Quattro ruote sterzanti, Dinamica del Veicolo Integrata, Piattaforma Inerziale 2.0. Lamborghini Huracan Evo riempie di significati una sigla che battezza l’inizio di 2019 e si offrirà ai primi clienti a partire dalla prossima primavera. 184.934 euro più tasse, il prezzo per vivere le emozioni di una Huracan che ha studiato al Liceo Performante, istruzione di livello per il motore V10 5.2 litri. Arrivano le valvole d’aspirazione in titanio, la potenza cresce fino a 640 cavalli e 600 Nm di coppia, da un valore massimo di 610 cavalli della LP610-4. È ben più di un “facelift”.

È un ripensamento profondo che interessa interni, dinamica, aerodinamica, stile. A bordo sale l’infotainment vero, un display moderno per connettività e ampiezza, 8,4 pollici dai quali gestire i parametri di bordo, mediante gestures o comandi vocali. È la centrale di controllo anche della telemetria, opzionale, con due camere a completare i dati raccolti dai sensori. Quelli prossimi al baricentro della Huracan Evo, accelerometri e giroscopici, rappresentano i sensi del sistema Lamborghini Piattaforma Inerziale 2.0 grazie al quale è possibile adeguare la risposta dell’assetto fino a prevedere i parametri ideali successivi a una specifica manovra.

Le sospensioni magnetoreologiche seguono la logica dello sviluppo e arrivano alla specifica 2.0, come anche lo sterzo Dynamic Steering. La novità: ruote posteriori sterzanti, in fase e controfase, a migliorare stabilità sul veloce e reattività nel misto stretto. Altra innovazione, la presenza di un Torque Vectoring sulle quattro ruote, a ripartire l'esatta quota di coppia motrice in ogni frangente di guida.

I sistemi di controllo della dinamica finiscono sotto l’”ombrello” del sistema Lamborghini Dinamica Veicolo Integrata, con specifiche modalità di guida del selettore Anima: Strada, Sport, Corsa.

Affinamenti che si accompagnano a numeri, sintetici ed essenziali: 640 cavalli per 600 Nm di coppia motrice. Zero-cento completato in 2,9 secondi, 0-200 km/h in 9 secondi netti, oltre 325 km/h di velocità massima e appena 31,9 metri per fermarsi da 100 orari. Discipline da atleta con una massa muscolare ulteriormente cresciuta, tradotto: 2,2 kg per cavallo il rapporto peso-potenza, frutto di una massa a secco di 1.422 kg.

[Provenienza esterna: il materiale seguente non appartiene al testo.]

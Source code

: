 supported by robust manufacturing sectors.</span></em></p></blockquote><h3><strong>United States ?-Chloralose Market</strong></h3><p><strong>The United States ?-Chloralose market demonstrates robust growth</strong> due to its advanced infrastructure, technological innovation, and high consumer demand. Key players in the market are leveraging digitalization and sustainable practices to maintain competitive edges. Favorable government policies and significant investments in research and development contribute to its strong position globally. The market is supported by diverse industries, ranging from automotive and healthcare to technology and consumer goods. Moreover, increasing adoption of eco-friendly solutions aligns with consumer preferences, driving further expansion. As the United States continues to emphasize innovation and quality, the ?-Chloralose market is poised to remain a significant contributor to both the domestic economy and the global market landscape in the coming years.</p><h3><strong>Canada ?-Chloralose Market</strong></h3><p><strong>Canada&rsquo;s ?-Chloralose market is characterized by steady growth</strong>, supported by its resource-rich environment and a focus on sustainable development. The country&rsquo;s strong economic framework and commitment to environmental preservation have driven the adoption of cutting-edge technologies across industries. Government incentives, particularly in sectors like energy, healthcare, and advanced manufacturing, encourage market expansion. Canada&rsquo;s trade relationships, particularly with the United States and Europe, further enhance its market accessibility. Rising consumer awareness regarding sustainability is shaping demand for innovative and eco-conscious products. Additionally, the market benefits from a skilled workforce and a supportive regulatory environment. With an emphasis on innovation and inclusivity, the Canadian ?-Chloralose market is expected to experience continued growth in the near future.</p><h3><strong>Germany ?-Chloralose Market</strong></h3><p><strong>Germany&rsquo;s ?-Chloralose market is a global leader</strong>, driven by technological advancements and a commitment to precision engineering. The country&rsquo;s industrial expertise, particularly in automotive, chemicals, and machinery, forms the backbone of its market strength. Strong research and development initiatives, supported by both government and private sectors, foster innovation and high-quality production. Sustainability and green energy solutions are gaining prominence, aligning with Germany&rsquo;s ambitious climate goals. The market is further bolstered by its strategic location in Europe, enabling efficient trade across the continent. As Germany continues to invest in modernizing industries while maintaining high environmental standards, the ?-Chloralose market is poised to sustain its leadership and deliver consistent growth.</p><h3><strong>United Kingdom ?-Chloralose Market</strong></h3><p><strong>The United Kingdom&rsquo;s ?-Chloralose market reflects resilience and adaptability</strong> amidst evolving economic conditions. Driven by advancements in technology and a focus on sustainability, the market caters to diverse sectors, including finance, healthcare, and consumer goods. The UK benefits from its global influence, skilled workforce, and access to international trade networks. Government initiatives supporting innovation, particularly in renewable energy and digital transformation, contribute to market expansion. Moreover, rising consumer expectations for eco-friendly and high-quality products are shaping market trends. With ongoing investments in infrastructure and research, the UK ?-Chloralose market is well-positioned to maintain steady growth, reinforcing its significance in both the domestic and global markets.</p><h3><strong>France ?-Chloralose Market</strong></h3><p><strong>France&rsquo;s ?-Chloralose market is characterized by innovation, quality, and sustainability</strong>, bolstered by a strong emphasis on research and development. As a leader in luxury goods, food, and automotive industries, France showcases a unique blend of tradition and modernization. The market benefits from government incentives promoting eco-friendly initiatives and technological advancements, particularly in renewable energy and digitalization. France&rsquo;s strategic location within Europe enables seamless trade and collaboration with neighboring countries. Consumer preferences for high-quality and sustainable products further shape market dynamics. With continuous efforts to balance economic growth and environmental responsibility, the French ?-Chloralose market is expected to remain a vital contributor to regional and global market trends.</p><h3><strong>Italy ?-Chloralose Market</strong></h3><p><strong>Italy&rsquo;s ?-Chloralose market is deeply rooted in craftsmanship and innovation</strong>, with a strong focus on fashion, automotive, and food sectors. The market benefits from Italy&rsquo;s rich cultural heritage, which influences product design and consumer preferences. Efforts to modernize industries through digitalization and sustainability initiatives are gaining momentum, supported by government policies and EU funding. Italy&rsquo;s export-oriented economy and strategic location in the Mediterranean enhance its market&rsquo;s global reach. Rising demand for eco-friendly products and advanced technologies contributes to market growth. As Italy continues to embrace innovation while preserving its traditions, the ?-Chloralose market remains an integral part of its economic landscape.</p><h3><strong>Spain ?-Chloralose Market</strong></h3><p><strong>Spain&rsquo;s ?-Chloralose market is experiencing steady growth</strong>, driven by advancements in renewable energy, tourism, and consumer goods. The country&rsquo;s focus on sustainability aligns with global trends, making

Le novità aerodinamiche sono state le prime a spuntare nei giorni precedenti l’annuncio di Lamborghini Huracan Evo. Cambia il frontale – alla coupé seguirà la variante roadster, in formato Evo – con diverse prese d’aria e il gioco di profili che sviluppa due Y, abbinate a uno splitter con elemento aggiuntivo. Cambia la presa di raffreddamento davanti alle ruote posteriori – nel disegno Aesir, 20 pollici, altra novità – ma soprattutto è radicale l’evoluzione prodotta al posteriore. Diffusore, doppio spoiler con effetti soffianti, mettere a confronto Huracan Evo con la prima generazione della supercar V10 porta a un incremento di 5 volte della deportanza ed efficienza aerodinamica.

Un’attenzione che si ritrova tutta sul disegno del diffusore, elaborato quasi quanto la specifica della Performante, della quale, Huracan Evo, riprende il posizionamento dei terminali di scarico. Riscritta, ampliata e dal diverso profilo, anche la griglia di sfogo dell’aria posta tra spoiler e scarichi (alleggeriti).